Mayor's actions not in Morro Bay's best interests

November 3, 2013 

As a former mayor of Morro Bay, I disagree with The Tribune’s editorial comment (Oct. 27) that the mayoral recall petition is something “undertaken on a whim to embarrass or undermine a political opponent.” On the contrary, those of us supporting the recall feel that Mayor Jamie Irons’ actions, as noted below, have been “incompetent and an abuse of power” and definitely not in the best interests of Morro Bay.

Despite campaign statements that he would let the Coastal Commission decide our wastewater treatment facility application, immediately on taking office Irons requested that the project be denied, not withdrawn, as our Cayucos partners in the Joint Powers Agreement requested. In my opinion, this action wasted seven years of work and damaged a hard-won cooperative relationship with the Cayucos board.

New project cost estimates range from an additional $90 million to $160 million dollars and will substantially increase our sewer bills, something I predicted during the election and was accused of “fear-mongering” by Irons.

The council has every right to terminate the city manager and city attorney without cause because they are both at-will employees; however, to attempt to remove both at once, on 24-hour notice, with no plan of succession to cover the city’s operations and ongoing legal matters, was foolhardy and irresponsible. Irons’ action showed no consideration for the confusion and anger it would cause in the community, the perception of impropriety within Morro Bay city government, or the impression of wrongdoing by two long-term, dedicated public employees.

When citizens rallied in protest, Irons compounded his missteps by submitting a council item, approved by council members Noah Smukler and Christine Johnson, authorizing him to personally choose outside legal counsel to assist in the terminations. Irons wrote and signed a contract, with no staff or council review, which omitted the “not to exceed” cost wording specified in the council motion. When pressured by all four council members, Irons added an addendum to include the wording.

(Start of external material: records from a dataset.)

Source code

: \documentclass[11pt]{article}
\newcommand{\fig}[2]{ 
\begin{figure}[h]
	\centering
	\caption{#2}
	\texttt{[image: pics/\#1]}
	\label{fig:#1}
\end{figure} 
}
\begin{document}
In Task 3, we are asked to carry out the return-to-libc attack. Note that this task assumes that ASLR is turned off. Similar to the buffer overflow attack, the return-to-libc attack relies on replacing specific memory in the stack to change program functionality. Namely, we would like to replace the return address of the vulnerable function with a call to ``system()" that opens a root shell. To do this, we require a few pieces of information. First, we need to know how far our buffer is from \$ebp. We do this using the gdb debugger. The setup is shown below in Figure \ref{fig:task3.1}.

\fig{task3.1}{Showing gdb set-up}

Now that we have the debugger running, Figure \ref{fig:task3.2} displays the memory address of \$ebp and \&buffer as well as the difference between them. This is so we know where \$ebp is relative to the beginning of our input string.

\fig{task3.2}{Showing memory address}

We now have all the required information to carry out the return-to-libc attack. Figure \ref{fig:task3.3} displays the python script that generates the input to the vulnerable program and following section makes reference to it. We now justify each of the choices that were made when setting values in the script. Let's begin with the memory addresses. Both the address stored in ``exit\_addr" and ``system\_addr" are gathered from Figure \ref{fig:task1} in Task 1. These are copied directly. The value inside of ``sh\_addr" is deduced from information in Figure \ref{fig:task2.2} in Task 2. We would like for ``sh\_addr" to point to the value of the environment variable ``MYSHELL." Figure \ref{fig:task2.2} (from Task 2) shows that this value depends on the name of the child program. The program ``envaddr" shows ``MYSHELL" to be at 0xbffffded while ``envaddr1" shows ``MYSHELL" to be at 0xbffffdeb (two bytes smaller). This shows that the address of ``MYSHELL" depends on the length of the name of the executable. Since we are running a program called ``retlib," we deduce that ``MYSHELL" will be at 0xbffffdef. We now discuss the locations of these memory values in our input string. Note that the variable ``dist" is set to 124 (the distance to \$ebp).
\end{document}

While Irons clearly stated that there are no complaints or charges against either employee, his supporters cite a Brown Act violation as reason for the city attorney’s removal. The issue was Rob Schultz’s severance term, which was nine months under his original 2002 contract. It was changed to six months in 2010 without negotiation. In November 2012, the previous council reinstated the nine-month term. Schultz was not present at the meeting but advised then-Mayor Bill Yates, and subsequently, Mayor Irons to agendize the matter for council to confirm or rescind the action in open session. Irons obtained corroboration of this advice by outside counsel but declined to follow it.

Schultz, who was willing to stay on the job until a replacement was found, was instead put on administrative leave, and the city will hire two interim attorneys before selecting a permanent successor, an unnecessary waste of taxpayer funds.

The recall effort is not about losing an election. In fact, I and others involved voted for some of the winners, believing their promises of transparency and doing what’s best for the city. Given Irons’ actions over the past 10 months, we are sincerely concerned for the future of our city and the welfare of its citizens if he continues as mayor, even for a final six months.

That is the reason for the recall.

Former Mayor Janice Peters retired from her seat on the Morro Bay City Council in 2010.